╭─ Source material
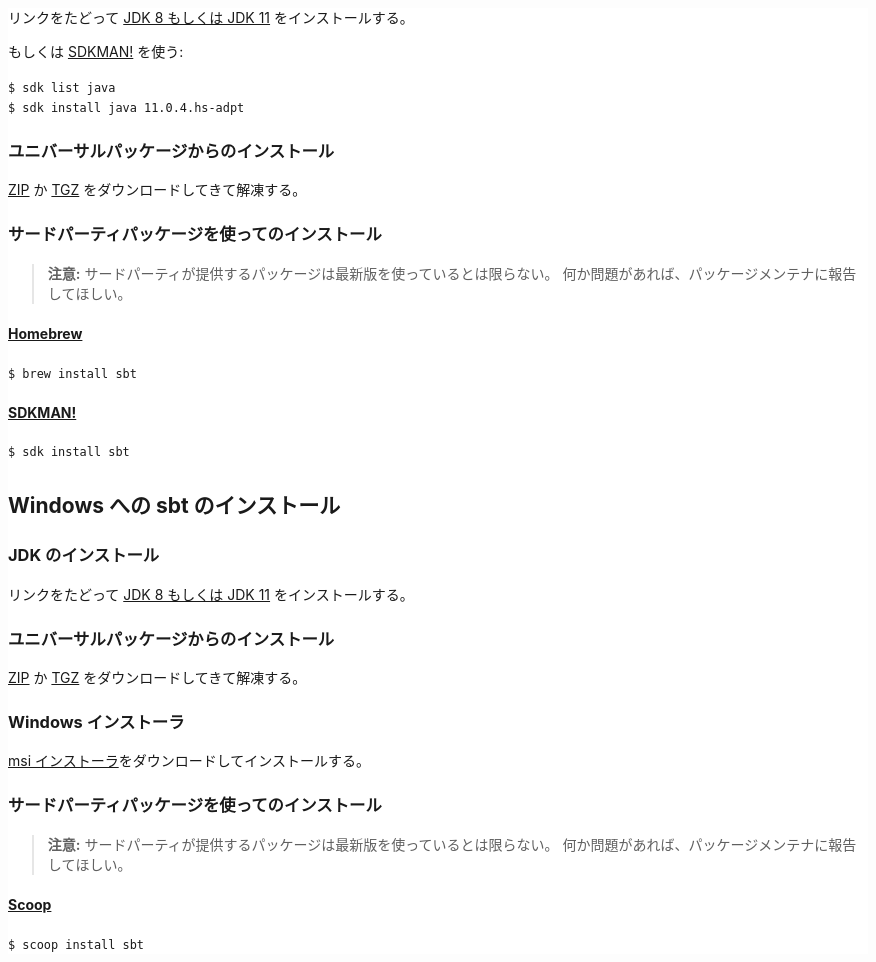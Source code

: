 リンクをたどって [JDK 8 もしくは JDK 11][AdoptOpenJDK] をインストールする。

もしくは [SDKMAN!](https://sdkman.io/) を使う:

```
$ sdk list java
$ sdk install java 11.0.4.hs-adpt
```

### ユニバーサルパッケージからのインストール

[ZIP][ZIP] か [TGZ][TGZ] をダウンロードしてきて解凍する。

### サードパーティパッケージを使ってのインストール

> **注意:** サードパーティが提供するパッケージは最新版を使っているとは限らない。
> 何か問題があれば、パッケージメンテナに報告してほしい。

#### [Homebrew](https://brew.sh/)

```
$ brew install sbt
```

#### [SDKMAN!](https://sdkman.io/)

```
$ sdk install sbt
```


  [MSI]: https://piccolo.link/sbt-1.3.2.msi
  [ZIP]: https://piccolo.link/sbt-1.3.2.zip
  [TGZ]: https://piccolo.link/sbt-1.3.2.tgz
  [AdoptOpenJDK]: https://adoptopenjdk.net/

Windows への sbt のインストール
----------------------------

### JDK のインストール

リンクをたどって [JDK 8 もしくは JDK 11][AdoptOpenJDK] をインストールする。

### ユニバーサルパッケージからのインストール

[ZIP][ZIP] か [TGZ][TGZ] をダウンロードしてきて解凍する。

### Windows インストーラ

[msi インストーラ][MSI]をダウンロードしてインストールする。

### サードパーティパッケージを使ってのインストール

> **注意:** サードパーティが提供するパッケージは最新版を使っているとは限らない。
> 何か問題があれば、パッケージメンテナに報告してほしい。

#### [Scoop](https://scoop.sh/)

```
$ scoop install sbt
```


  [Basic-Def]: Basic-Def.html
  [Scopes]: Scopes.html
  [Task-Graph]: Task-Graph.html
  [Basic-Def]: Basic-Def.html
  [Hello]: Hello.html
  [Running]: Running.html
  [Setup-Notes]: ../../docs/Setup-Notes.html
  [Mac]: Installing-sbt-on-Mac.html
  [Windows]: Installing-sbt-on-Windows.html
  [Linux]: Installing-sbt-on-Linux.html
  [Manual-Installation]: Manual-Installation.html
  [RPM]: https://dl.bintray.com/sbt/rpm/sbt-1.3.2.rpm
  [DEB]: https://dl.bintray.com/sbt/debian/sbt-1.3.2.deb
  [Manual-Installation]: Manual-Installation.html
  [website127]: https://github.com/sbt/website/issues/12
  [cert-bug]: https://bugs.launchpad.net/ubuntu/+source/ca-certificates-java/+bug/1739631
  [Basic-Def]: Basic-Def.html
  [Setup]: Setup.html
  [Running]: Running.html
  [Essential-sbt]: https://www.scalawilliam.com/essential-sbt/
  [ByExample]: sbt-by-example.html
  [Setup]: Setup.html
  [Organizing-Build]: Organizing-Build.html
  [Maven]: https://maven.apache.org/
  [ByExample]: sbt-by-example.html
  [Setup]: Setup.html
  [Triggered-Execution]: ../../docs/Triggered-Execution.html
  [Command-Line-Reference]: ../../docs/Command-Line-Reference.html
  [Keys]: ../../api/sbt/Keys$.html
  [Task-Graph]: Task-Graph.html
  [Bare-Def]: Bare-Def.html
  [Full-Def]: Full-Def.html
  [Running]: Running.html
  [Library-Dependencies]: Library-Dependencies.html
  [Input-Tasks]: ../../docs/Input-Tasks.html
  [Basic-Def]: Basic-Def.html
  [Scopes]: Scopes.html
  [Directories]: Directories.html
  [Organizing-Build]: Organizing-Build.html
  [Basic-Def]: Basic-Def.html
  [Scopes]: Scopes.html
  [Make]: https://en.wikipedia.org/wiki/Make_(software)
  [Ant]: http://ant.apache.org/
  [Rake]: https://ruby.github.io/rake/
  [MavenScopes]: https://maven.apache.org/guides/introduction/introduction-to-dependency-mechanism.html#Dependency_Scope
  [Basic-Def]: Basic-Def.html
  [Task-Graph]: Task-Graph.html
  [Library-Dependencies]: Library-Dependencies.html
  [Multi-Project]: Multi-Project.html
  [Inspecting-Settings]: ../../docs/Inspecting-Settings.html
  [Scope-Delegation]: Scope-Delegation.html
╰─
> Instructions for the task: In your copy of the material, every word must match and no image should appear.

> Response area:
Source code

: リンクをたどって [JDK 8 もしくは JDK 11][AdoptOpenJDK] をインストールする。

もしくは [SDKMAN!](https://sdkman.io/) を使う:

```
$ sdk list java
$ sdk install java 11.0.4.hs-adpt
```

### ユニバーサルパッケージからのインストール

[ZIP][ZIP] か [TGZ][TGZ] をダウンロードしてきて解凍する。

### サードパーティパッケージを使ってのインストール

> **注意:** サードパーティが提供するパッケージは最新版を使っているとは限らない。
> 何か問題があれば、パッケージメンテナに報告してほしい。

#### [Homebrew](https://brew.sh/)

```
$ brew install sbt
```

#### [SDKMAN!](https://sdkman.io/)

```
$ sdk install sbt
```


  [MSI]: https://piccolo.link/sbt-1.3.2.msi
  [ZIP]: https://piccolo.link/sbt-1.3.2.zip
  [TGZ]: https://piccolo.link/sbt-1.3.2.tgz
  [AdoptOpenJDK]: https://adoptopenjdk.net/

Windows への sbt のインストール
----------------------------

### JDK のインストール

リンクをたどって [JDK 8 もしくは JDK 11][AdoptOpenJDK] をインストールする。

### ユニバーサルパッケージからのインストール

[ZIP][ZIP] か [TGZ][TGZ] をダウンロードしてきて解凍する。

### Windows インストーラ

[msi インストーラ][MSI]をダウンロードしてインストールする。

### サードパーティパッケージを使ってのインストール

> **注意:** サードパーティが提供するパッケージは最新版を使っているとは限らない。
> 何か問題があれば、パッケージメンテナに報告してほしい。

#### [Scoop](https://scoop.sh/)

```
$ scoop install sbt
```


  [Basic-Def]: Basic-Def.html
  [Scopes]: Scopes.html
  [Task-Graph]: Task-Graph.html
  [Basic-Def]: Basic-Def.html
  [Hello]: Hello.html
  [Running]: Running.html
  [Setup-Notes]: ../../docs/Setup-Notes.html
  [Mac]: Installing-sbt-on-Mac.html
  [Windows]: Installing-sbt-on-Windows.html
  [Linux]: Installing-sbt-on-Linux.html
  [Manual-Installation]: Manual-Installation.html
  [RPM]: https://dl.bintray.com/sbt/rpm/sbt-1.3.2.rpm
  [DEB]: https://dl.bintray.com/sbt/debian/sbt-1.3.2.deb
  [Manual-Installation]: Manual-Installation.html
  [website127]: https://github.com/sbt/website/issues/12
  [cert-bug]: https://bugs.launchpad.net/ubuntu/+source/ca-certificates-java/+bug/1739631
  [Basic-Def]: Basic-Def.html
  [Setup]: Setup.html
  [Running]: Running.html
  [Essential-sbt]: https://www.scalawilliam.com/essential-sbt/
  [ByExample]: sbt-by-example.html
  [Setup]: Setup.html
  [Organizing-Build]: Organizing-Build.html
  [Maven]: https://maven.apache.org/
  [ByExample]: sbt-by-example.html
  [Setup]: Setup.html
  [Triggered-Execution]: ../../docs/Triggered-Execution.html
  [Command-Line-Reference]: ../../docs/Command-Line-Reference.html
  [Keys]: ../../api/sbt/Keys$.html
  [Task-Graph]: Task-Graph.html
  [Bare-Def]: Bare-Def.html
  [Full-Def]: Full-Def.html
  [Running]: Running.html
  [Library-Dependencies]: Library-Dependencies.html
  [Input-Tasks]: ../../docs/Input-Tasks.html
  [Basic-Def]: Basic-Def.html
  [Scopes]: Scopes.html
  [Directories]: Directories.html
  [Organizing-Build]: Organizing-Build.html
  [Basic-Def]: Basic-Def.html
  [Scopes]: Scopes.html
  [Make]: https://en.wikipedia.org/wiki/Make_(software)
  [Ant]: http://ant.apache.org/
  [Rake]: https://ruby.github.io/rake/
  [MavenScopes]: https://maven.apache.org/guides/introduction/introduction-to-dependency-mechanism.html#Dependency_Scope
  [Basic-Def]: Basic-Def.html
  [Task-Graph]: Task-Graph.html
  [Library-Dependencies]: Library-Dependencies.html
  [Multi-Project]: Multi-Project.html
  [Inspecting-Settings]: ../../docs/Inspecting-Settings.html
  [Scope-Delegation]: Scope-Delegation.html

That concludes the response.